Why do we keep trying to “educate the people,” even if it doesn’t work? That’s the question in my mind as our Environmental Engagement class discusses three different models of environmental communication this coming week:
- The deficit model, perhaps the default model in environmental communication, which assumes our primary goal is to combat a deficit of environmental knowledge (more bluntly, ignorance), and in so doing to motivate appropriate actions.
- The framing model, a step above the deficit model in sophistication, where you are still trying to raise awareness and motivate action, but via a culturally appropriate frame sensitive to your audience.
- The dialogic model, where (shock!) environmental communication is a two-way street, and where perhaps both of you change your minds in the process.

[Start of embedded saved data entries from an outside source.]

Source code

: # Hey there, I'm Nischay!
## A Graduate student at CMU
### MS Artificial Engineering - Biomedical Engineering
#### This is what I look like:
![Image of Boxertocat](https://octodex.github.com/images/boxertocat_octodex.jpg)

No matter how many reams of scholarly research suggest limitations in the deficit model (see that linked page above), it still seems to be taken for granted as environmentalists decide how to engage with their fellow humans. What are these limitations? Certainly there are lots of ways in which public knowledge is not up to what we’d like it to be. But, surprise!, most people are so inundated with facts—many of them contradictory—that they tend to turn down the volume, and even when they acquire new knowledge there’s no guarantee at all that this will result in changes in action, for a variety of intuitive reasons.
A provisional answer to my question: perhaps the whole notion of “educate the people” is ubiquitous, far bigger than just environmental outreach—go ahead and Google it, and you’ll see all sorts of results. And maybe this notion is more about reinforcing our own social identities (as the people with the facts, whatever those facts may be) than doing effective communication…because there’s plenty of evidence that it’s not the latter.

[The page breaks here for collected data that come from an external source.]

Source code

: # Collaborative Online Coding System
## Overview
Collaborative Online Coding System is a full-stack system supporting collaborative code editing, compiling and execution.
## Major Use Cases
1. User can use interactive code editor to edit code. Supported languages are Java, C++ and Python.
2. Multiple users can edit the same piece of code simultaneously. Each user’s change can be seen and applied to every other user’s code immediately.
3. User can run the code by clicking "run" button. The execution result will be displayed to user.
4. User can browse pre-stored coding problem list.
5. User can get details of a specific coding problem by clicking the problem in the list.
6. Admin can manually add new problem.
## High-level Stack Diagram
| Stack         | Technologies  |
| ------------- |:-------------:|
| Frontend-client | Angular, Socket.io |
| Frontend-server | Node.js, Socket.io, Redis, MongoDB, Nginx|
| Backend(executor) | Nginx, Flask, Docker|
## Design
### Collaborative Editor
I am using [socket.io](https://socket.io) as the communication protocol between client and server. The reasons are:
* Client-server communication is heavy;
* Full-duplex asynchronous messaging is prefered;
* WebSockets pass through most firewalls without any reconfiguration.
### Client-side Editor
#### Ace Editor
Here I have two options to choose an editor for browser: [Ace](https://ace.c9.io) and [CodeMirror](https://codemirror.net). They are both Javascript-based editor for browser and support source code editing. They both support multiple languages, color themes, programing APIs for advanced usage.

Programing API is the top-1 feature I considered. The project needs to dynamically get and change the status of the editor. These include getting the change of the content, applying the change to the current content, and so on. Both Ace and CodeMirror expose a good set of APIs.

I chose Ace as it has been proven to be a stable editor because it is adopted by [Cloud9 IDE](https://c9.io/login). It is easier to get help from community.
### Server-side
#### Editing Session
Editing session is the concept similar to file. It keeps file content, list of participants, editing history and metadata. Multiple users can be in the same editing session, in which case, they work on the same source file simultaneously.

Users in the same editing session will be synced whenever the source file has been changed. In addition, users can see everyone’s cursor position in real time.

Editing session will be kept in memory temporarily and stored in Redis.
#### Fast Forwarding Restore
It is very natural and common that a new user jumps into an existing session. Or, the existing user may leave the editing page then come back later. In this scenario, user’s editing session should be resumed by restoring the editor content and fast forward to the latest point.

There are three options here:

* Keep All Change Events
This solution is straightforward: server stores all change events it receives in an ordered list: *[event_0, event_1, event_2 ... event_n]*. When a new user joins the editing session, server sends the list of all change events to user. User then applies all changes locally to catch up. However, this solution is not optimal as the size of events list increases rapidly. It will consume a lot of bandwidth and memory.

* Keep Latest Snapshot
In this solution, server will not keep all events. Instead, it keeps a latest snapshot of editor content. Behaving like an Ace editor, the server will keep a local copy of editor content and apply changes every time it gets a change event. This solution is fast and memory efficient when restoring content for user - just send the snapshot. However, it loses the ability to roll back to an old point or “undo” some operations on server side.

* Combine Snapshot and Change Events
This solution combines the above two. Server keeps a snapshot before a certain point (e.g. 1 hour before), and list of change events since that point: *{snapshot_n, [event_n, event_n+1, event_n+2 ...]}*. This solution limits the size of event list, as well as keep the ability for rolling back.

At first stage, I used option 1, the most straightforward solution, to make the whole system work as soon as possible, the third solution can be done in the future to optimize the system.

The featured image for this post comes from the 2011 Brunei Press calendar, one of countless examples of environmental outreach, in this case designed
to educate the people of the facts about the Global environmental situation through images / illustrations.
The facts in this case include e.g.
It takes 500 years for plastics and aluminium cans to break down
or
The 20th century was the warmest century of the last 1000 years
I’d be curious: who purchased this calendar and put it up on their wall? Possibly those who, by this action, reinforced how they view themselves, i.e., as people with environmental knowledge and concern, and people who are taking action on these concerns.
There’s nothing sinister about all this; it is not some conspiracy of misinformation. I suspect that if we looked carefully at the environmental knowledge being propagated via deficit-model forms of communication, it would be mostly correct. The point is that it’s not effective, and perhaps more to the point of environmental engagement, it presumes a one-way flow of information from us to them.
What we’re doing in our ENVS Program is different: we don’t presume that everyone possesses equal expertise, but we do presume that everyone is worth listening to, and maybe in those more dialogic forms of interaction we can witness more lasting change on both sides.